[[ ENTRIES SHOWN open ]]

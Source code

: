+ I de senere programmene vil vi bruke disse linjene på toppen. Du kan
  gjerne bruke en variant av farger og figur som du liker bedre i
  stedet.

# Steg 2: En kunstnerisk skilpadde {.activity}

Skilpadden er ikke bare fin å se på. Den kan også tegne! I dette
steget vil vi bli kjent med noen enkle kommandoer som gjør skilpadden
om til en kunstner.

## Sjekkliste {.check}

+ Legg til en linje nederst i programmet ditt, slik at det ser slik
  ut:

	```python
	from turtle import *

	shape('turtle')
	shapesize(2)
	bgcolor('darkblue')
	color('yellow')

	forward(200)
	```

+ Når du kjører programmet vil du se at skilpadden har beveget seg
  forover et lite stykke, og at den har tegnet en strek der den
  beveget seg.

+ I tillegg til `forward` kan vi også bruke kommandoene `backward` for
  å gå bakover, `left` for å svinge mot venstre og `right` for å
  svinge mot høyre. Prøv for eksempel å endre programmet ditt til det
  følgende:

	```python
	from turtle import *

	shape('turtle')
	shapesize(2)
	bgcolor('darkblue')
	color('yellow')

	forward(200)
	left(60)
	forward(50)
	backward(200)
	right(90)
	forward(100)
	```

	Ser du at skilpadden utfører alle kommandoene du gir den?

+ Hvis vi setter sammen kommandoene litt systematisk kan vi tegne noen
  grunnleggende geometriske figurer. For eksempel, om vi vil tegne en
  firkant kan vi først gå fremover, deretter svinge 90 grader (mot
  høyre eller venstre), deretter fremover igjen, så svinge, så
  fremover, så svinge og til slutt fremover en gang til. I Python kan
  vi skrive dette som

[[ ENTRIES SHOWN closed ]]
[[ ENTRIES SHOWN open ]]

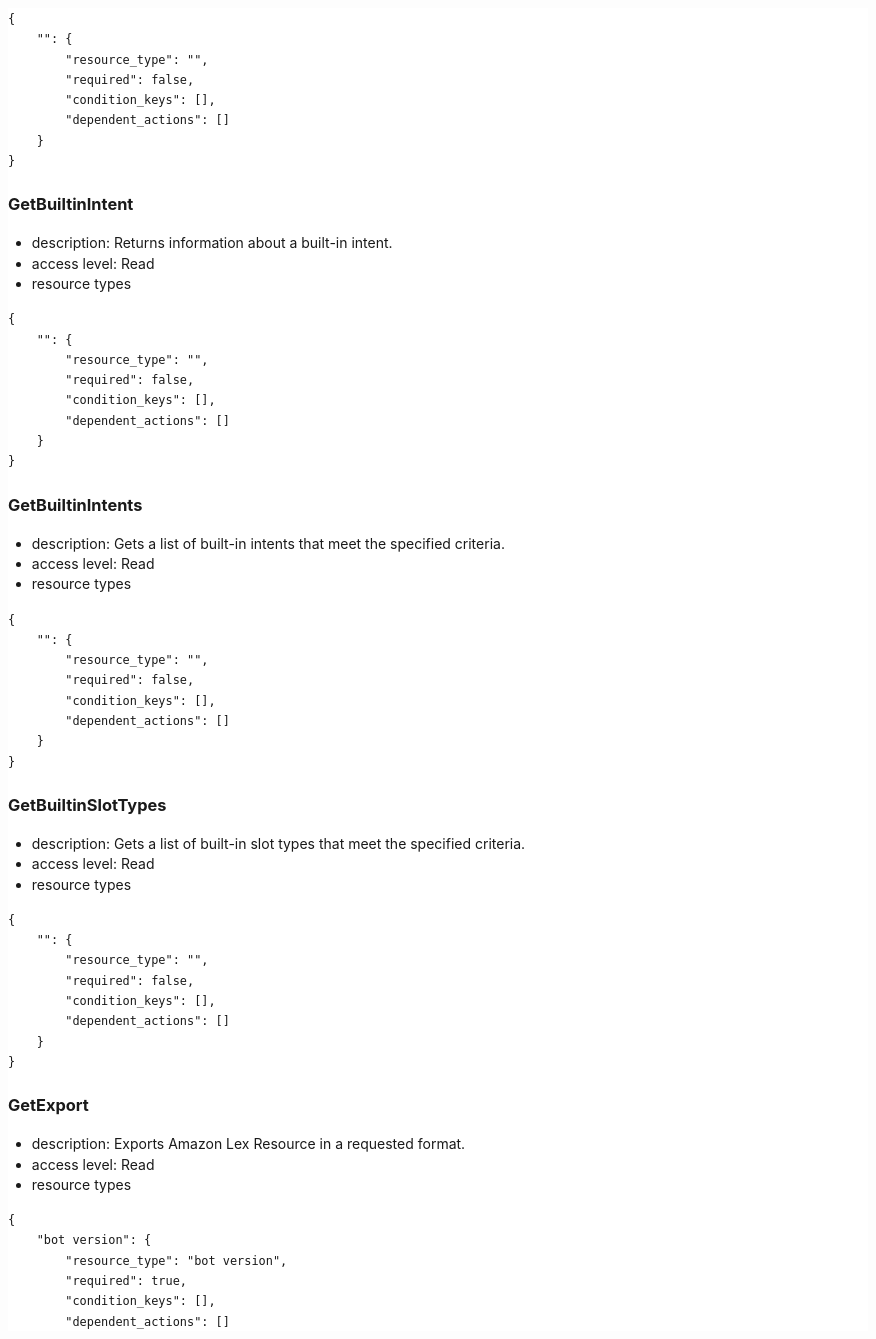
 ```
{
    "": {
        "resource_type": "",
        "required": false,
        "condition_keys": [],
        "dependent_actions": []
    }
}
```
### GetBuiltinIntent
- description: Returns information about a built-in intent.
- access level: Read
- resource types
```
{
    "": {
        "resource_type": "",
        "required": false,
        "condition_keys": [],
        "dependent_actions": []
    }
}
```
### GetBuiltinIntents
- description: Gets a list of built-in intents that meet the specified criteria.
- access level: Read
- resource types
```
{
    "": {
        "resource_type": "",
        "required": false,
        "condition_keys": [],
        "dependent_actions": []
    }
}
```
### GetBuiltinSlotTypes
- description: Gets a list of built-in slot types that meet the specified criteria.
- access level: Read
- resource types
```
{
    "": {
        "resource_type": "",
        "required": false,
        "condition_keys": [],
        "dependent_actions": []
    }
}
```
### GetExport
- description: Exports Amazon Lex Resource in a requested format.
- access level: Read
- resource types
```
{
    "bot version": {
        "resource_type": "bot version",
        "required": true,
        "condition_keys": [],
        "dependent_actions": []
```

[[ ENTRIES SHOWN closed ]]

• WHAT YOU SHOULD DO
From the records, copy out each line that includes the string "backward".

• SOLUTION BELOW
+ I tillegg til `forward` kan vi også bruke kommandoene `backward` for
	backward(200)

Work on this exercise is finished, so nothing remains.